**Problem:**
Could you set down exactly the lines of the data below, starting at the one that holds "I made this" and ending at the one that holds "Hi, I’m @bravindan", both included, and only those?
[Opening Data under study section]
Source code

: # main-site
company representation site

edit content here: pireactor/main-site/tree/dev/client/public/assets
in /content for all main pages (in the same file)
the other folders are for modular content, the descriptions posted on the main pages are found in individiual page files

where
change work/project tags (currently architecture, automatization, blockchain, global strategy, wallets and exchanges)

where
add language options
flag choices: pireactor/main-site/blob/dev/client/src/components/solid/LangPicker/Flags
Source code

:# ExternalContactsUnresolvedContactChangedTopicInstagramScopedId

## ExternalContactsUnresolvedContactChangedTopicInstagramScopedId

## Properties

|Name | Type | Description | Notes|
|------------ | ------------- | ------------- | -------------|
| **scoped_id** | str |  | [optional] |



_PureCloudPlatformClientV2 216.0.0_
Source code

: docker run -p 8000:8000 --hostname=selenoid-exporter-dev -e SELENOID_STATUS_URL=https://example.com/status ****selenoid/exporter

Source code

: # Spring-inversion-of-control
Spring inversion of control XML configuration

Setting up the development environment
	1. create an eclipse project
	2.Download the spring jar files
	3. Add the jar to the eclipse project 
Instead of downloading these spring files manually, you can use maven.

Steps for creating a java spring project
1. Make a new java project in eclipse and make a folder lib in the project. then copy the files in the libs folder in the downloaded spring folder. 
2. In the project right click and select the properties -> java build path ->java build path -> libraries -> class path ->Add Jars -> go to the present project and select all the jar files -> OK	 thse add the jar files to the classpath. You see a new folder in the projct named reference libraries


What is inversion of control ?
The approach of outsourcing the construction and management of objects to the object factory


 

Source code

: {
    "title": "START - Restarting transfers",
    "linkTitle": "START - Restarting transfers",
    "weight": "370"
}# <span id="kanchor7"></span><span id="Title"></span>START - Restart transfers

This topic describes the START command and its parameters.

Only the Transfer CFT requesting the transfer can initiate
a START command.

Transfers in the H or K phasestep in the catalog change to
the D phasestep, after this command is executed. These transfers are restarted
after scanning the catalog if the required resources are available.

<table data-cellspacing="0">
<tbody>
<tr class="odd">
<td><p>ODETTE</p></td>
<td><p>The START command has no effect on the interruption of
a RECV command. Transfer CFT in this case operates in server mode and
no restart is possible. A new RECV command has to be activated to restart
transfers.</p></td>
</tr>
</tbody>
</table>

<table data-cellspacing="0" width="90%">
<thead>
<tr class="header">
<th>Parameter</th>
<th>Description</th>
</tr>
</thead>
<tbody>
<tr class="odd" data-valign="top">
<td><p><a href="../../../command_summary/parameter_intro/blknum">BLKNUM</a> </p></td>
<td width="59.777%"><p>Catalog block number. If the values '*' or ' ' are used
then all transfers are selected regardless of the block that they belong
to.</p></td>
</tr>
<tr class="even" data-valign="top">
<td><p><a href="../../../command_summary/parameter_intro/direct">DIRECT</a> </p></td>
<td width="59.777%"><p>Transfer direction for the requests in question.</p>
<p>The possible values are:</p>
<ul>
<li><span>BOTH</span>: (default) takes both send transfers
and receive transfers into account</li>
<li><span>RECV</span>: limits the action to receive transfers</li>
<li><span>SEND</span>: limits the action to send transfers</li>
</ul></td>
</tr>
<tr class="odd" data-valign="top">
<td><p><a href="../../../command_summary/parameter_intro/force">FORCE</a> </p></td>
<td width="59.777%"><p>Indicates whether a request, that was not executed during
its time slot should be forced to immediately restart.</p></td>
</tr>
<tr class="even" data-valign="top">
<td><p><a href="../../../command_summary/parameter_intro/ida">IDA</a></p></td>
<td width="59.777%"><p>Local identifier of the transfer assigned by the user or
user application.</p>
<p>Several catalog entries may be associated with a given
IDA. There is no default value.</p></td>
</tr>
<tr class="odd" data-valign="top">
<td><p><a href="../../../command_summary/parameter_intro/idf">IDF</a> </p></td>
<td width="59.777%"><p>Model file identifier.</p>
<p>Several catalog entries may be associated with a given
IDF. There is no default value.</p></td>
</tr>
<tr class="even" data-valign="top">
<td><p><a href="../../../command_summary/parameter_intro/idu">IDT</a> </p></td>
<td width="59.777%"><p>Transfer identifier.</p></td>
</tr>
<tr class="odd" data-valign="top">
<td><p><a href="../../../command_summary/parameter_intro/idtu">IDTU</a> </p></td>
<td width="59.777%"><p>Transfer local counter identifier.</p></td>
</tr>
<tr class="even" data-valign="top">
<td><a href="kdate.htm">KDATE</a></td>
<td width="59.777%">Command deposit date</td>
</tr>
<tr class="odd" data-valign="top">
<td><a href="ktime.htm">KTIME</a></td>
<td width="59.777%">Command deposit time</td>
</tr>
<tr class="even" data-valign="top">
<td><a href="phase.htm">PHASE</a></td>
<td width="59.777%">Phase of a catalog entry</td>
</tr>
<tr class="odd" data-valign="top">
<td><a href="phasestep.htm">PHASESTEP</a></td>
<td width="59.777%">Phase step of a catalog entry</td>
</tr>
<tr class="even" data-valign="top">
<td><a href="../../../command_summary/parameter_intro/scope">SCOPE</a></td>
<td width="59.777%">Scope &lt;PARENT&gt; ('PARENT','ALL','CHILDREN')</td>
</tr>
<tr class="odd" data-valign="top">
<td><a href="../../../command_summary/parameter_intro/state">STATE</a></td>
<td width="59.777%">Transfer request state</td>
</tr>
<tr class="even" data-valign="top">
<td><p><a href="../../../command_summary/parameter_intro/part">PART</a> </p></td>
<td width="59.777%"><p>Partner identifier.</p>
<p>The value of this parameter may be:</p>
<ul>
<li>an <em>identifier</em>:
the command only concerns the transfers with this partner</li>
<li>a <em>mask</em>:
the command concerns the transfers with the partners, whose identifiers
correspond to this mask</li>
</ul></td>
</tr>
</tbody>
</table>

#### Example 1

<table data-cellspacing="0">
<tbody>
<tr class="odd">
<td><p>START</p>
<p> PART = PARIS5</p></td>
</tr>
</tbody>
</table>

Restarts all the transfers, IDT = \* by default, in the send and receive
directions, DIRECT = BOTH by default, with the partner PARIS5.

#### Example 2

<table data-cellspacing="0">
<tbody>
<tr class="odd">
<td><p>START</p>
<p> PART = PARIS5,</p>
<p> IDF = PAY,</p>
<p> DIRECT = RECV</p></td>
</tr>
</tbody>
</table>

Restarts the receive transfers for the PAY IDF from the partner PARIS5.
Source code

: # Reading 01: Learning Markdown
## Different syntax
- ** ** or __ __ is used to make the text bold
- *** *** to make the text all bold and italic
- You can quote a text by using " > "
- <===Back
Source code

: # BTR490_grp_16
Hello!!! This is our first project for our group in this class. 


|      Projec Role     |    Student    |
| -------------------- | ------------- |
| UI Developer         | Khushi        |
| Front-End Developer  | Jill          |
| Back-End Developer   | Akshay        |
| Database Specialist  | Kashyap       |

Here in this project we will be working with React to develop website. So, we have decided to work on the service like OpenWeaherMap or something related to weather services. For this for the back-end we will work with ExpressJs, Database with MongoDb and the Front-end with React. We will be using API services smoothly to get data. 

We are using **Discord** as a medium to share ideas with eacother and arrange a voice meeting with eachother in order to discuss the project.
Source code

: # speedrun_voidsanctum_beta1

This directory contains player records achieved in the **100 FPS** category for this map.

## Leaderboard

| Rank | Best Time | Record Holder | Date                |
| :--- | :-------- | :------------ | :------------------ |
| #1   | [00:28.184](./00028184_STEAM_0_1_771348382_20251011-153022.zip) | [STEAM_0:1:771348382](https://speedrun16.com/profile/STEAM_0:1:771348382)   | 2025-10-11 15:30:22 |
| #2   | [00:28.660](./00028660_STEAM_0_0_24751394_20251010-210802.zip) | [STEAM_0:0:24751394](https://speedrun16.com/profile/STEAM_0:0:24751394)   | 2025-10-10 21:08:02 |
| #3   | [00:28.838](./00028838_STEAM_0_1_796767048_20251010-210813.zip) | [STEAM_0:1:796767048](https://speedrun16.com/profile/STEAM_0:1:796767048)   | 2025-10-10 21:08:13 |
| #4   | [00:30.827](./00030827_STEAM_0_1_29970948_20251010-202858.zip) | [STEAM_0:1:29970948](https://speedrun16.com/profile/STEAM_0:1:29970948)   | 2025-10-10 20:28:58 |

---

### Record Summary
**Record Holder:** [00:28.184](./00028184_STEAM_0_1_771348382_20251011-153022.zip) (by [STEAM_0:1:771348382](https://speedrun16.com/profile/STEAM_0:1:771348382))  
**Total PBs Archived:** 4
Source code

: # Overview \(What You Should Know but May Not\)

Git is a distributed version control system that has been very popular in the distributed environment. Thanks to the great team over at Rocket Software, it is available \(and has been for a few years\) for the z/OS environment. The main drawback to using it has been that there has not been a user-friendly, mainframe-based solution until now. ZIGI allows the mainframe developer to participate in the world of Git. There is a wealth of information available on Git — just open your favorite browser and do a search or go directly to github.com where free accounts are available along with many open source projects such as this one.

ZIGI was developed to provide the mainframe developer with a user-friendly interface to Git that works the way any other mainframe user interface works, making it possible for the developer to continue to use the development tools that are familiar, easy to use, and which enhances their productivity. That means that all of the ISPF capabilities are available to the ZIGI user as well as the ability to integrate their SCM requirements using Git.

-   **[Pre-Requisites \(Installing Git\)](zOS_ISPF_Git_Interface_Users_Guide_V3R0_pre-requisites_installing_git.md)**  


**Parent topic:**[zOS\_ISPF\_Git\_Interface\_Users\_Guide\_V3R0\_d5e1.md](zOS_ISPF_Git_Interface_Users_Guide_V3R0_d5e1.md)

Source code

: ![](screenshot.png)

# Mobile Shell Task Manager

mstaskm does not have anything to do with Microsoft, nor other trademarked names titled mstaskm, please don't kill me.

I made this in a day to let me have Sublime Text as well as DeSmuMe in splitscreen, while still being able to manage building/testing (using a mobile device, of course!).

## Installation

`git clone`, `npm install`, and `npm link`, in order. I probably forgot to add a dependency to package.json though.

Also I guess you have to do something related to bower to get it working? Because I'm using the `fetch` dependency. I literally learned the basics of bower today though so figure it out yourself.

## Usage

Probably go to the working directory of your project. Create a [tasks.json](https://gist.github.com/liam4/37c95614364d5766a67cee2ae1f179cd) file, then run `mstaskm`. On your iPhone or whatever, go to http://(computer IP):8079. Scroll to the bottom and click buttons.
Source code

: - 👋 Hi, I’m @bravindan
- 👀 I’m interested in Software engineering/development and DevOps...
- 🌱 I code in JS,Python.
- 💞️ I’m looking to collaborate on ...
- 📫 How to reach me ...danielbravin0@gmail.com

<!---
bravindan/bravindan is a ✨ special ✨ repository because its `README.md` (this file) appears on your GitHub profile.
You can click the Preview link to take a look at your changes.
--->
[Closing Data under study section]
**Reply to the task:**
I made this in a day to let me have Sublime Text as well as DeSmuMe in splitscreen, while still being able to manage building/testing (using a mobile device, of course!).

## Installation

`git clone`, `npm install`, and `npm link`, in order. I probably forgot to add a dependency to package.json though.

Also I guess you have to do something related to bower to get it working? Because I'm using the `fetch` dependency. I literally learned the basics of bower today though so figure it out yourself.

## Usage

Probably go to the working directory of your project. Create a [tasks.json](https://gist.github.com/liam4/37c95614364d5766a67cee2ae1f179cd) file, then run `mstaskm`. On your iPhone or whatever, go to http://(computer IP):8079. Scroll to the bottom and click buttons.
Source code

: - 👋 Hi, I’m @bravindan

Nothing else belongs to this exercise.